A cartoon on the Feinberg law, the New York State law requiring government employees, including UB faculty members, to sign an oath that they were not members of the Communist Party.
UB faculty members' lawsuit challenging the Feinberg law — Keyishian v. Board of Regents — went all the way to the U.S. Supreme Court.
At the height of the Red Scare, communism was considered the greatest threat to the nation. For decades, a New York State law — known as the Feinberg law — required government employees, including UB faculty, to sign an oath that they were not members of the Communist Party and forbade them from speaking openly about communism.
However, five UB faculty members from the departments of English and Philosophy, and the UB Libraries refused to sign the oath and instead sued the New York State Board of Regents for violating their basic rights.
The case, Keyishian v. Board of Regents, escalated all the way to the Supreme Court, where the justices ruled in favor of the faculty. The decision became an important beacon for First Amendment advocates and allowed for the protection of academic freedom from political backlash.
UB was a popular stop on speaking tours during the late 1960s. Among the prominent figures to grace the campus stage were heavyweight boxing champion Muhammad Ali, civil rights leader Martin Luther King Jr., and Sen. Robert F. Kennedy, the 64th U.S. attorney general.
Each speaker touched on controversial topics at the time, including the Vietnam War, poverty and crime, difficulties facing African-Americans and improving relationships between law enforcement and communities.
By the mid-1960s, UB had identified three locations for a new campus: across the street from the South Campus on the Grover Cleveland Golf Course, the waterfront near downtown Buffalo or the current site in Amherst.

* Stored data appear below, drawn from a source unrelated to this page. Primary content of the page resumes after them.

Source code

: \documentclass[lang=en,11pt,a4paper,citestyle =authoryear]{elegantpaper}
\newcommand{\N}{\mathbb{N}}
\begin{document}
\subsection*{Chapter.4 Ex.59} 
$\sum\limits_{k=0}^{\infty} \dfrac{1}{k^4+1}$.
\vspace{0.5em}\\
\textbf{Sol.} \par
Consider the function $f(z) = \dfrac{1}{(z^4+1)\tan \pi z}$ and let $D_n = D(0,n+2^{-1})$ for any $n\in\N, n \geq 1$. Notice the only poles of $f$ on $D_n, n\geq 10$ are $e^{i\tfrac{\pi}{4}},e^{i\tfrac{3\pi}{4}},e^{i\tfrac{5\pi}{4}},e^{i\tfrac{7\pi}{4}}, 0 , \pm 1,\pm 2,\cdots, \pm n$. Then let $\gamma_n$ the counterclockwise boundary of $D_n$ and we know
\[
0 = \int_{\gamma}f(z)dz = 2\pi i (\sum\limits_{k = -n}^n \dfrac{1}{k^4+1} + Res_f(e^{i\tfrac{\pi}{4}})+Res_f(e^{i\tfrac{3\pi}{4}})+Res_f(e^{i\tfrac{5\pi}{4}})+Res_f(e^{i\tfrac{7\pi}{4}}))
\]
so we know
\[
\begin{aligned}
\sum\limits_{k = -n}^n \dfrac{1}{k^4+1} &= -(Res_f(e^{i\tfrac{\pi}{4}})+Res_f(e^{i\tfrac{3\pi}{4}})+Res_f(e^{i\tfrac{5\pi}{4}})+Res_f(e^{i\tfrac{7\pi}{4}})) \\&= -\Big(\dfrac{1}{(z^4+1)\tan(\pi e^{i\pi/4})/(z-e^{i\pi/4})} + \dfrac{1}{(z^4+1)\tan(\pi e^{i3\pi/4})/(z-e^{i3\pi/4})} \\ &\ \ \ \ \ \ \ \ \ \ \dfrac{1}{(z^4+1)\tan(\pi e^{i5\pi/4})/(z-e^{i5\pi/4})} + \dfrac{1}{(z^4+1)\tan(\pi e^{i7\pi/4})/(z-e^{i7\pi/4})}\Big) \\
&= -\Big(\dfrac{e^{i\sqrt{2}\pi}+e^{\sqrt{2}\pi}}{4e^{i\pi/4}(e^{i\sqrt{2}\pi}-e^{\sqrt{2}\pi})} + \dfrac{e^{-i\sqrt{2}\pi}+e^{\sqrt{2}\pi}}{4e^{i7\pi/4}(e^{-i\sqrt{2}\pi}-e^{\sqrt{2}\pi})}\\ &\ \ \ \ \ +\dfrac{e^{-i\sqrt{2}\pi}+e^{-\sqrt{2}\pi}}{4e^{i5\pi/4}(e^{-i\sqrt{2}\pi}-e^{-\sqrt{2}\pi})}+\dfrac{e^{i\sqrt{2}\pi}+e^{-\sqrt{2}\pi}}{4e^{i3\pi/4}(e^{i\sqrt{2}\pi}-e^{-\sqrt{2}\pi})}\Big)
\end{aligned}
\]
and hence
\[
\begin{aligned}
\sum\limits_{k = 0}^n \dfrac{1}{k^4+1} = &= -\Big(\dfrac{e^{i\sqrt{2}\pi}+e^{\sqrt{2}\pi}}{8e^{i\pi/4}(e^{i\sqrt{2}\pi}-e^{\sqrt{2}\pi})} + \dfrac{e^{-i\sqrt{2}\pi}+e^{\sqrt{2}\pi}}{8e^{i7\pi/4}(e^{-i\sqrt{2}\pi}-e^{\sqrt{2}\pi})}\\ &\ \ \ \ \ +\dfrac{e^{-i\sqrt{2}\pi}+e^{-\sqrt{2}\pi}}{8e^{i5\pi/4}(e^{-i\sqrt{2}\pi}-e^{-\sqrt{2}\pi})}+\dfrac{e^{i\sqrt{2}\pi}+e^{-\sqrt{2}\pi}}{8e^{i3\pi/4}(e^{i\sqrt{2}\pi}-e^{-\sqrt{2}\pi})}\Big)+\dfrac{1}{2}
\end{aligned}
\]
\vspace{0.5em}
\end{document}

Amherst ultimately was chosen for its mostly undeveloped space and ease of access.
The enormous architectural undertaking drew the attention of the nation’s top architectural firms. One of the most notable submissions was the Bunshaft Plan, which called for a mile-long, multilevel megastructure that would house nearly the entire university. It was overwhelmingly rejected.
The final proposal utilized the concept of an academic spine with student housing and recreation on the periphery. But constraints on time and money forced construction to begin on multiple buildings before the designs were finalized.
Flip through the April 14, 1967 issue of The Spectrum and you may notice an oddity — two completely blank pages. When the student newspaper’s printing service, Partner’s Press, refused to print what they believed were obscenities on the pages — and instead left the pages blank — students erupted and mounted campus-wide protests against the printer and the UB administration.
Meetings between President Martin Meyerson and students led to new resolutions that terminated The Spectrum’s contract with Partner’s Press and established policies that prevented future printers from censoring materials with the newspaper.
It is still unclear what Partner’s Press refused to print, but sources suggest the primary concern was a poem that it found offensive. To this day, the text and content of the poem remain unknown.
Some of the most iconic imagery from the late 1960s is of student activism and political protests. UB often served as the front line of conflict.
One of the most notable was a protest in December 1967 against the presence of campus recruiters from the CIA and Dow Chemical, the company that produced napalm. With resistance to the Vietnam War across the nation, hundreds of UB students marched to express their political frustration.
In May 1967, prominent UB English professor Leslie Fiedler was arrested, along with family members, for possession of marijuana, beginning a five-year legal battle.
The nature of the arrest and legitimacy of the charges were frequently questioned, citing that Fiedler’s position as faculty adviser to LEMAR, an organization that advocated for the legalization of marijuana, made him a target. In 1972, the charges were thrown out by the State Court of Appeals.
Fiedler eventually published “Being Busted,” chronicling his experiences throughout the affair.